This was an engaging and fast read, and was a very good memoir. Glennon Doyle Melton delivers a great account of her becoming who she is today, incorporating all the trials and tribulations that formed her into her current self (well, current as of the end of the book; she has changed quite a bit since its publication). Her very confessional style is a little new to me, but feels modern and matches how younger generations communicate today. The most striking feature of her writing is the emphasis on her emotions — how she feels, how she is able to make them physical, how she adjusts and prepares and experiences them.
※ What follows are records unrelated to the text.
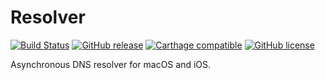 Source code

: Resolver
=========
 [![Build Status](https://travis-ci.org/Hmyy/Resolver.svg?branch=master)](https://travis-ci.org/Hmyy/Resolver) [![GitHub release](https://img.shields.io/github/release/Hmyy/Resolver.svg?maxAge=3600)](https://github.com/Hmyy/Resolver/releases) [![Carthage compatible](https://img.shields.io/badge/Carthage-compatible-4BC51D.svg?style=flat)](https://github.com/Carthage/Carthage) [![GitHub license](https://img.shields.io/badge/license-BSD_3--Clause-blue.svg)](https://raw.githubusercontent.com/Hmyy/Resolver/master/LICENSE)
 
Asynchronous DNS resolver for macOS and iOS.
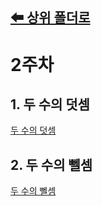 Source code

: [⬅ 상위 폴더로](..)
---
# 2주차

## 1. 두 수의 덧셈
[두 수의 덧셈](./1.%20두%20수의%20덧셈)

## 2. 두 수의 뻴셈
[두 수의 뻴셈](./2.%20두%20수의%20뻴셈)
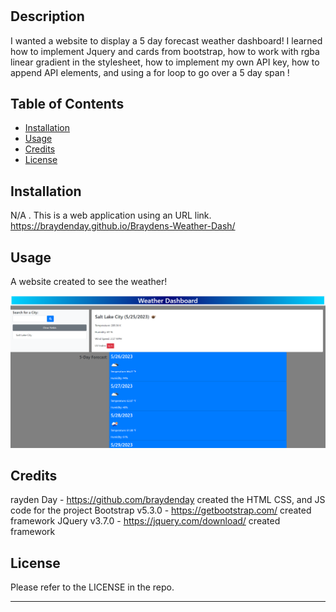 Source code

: # <Braydens-WeatherDashboard-Module-6-Challenge>

## Description

I wanted a website to display a 5 day forecast weather dashboard! I learned how to implement Jquery and cards from bootstrap, how to work with rgba linear gradient in the stylesheet, how to implement my own API key, how to append API elements, and using a for loop to go over a 5 day span !

## Table of Contents

- [Installation](#installation)
- [Usage](#usage)
- [Credits](#credits)
- [License](#license)

## Installation

N/A . This is a web application using an URL link. https://braydenday.github.io/Braydens-Weather-Dash/

## Usage

A website created to see the weather!

![weather-dashboard](/Assets/Screenshot1.png?raw=true "Weather Dashboard")

## Credits
rayden Day - https://github.com/braydenday created the HTML CSS, and JS code for the project
Bootstrap v5.3.0 - https://getbootstrap.com/ created framework
JQuery v3.7.0 - https://jquery.com/download/ created framework

## License

Please refer to the LICENSE in the repo.

---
It is an extremely helpful insight for me into how women experience interactions, and I recognized some of the same differences between her and her husband that I see in my own life and friends.
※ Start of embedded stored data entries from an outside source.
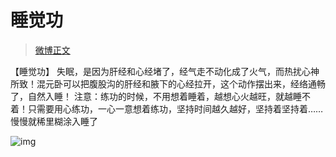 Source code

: # 睡觉功

> [微博正文](https://weibo.com/6980637174/5012348417606981) 

【睡觉功】
失眠，是因为肝经和心经堵了，经气走不动化成了火气，而热扰心神所致！混元卧可以把腹股沟的肝经和腋下的心经拉开，这个动作摆出来，经络通畅了，自然入睡！
注意：练功的时候，不用想着睡着，越想心火越旺，就越睡不着！只需要用心练功，一心一意想着练功，坚持时间越久越好，坚持着坚持着……慢慢就稀里糊涂入睡了

![img](https://pic.guoshunfa.com/20250121/20250124091033016.jpg)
I would encourage anybody to read this book, though perhaps particularly my male friends who could benefit from a woman’s open perspective. The idea that she learns through the mind and emotions, whereas he learns through the body and physicality, was both a valuable insight and a good reminder. My big takeaway is that women FEEL whereas men feel. I know this type of knowledge extends back to the “men are from Mars, women are from Venus” books and much earlier, but in this day of equal rights and everybody being treated the same, I think it’s useful to remember that people learn and experience life differently. It often breaks down along gender lines, though not always, and this perspective can help me focus more on learning how others learn, rather than assuming everyone learns and experiences life as I do.
There was also a tremendous power in the way she approaches faith. That God is far too big to be constrained by the hierarchies and structures we humans have put in place. It’s a feeling that I have been evolving to, and her overall approach probably mirrors my understanding better than most others I have understood. She retains a lot of Christian language, which I do identify with, but offers the open love and freedom that many people are migrating to. It reminds me of the movie Stigmata, surprisingly, where they explore the “not approved” Gospels, talking about finding God under a rock and everywhere, rather than only in Church and through proper actions. To take Christian thought literally, that God loves us no matter what, I do find a great dissonance with how we are scolded and shamed and intimidated into acting a certain way. It also reminds me of some people I got to know in college, who were very forward about their Christianity — and it turned me off, as being inauthentic and false. I appreciate humility and a willingness to be uncertain, and have found myself growing comfortable with uncertainty. It’s not easy in this world, given the political and financial and religious pressures, but I think it is more authentic.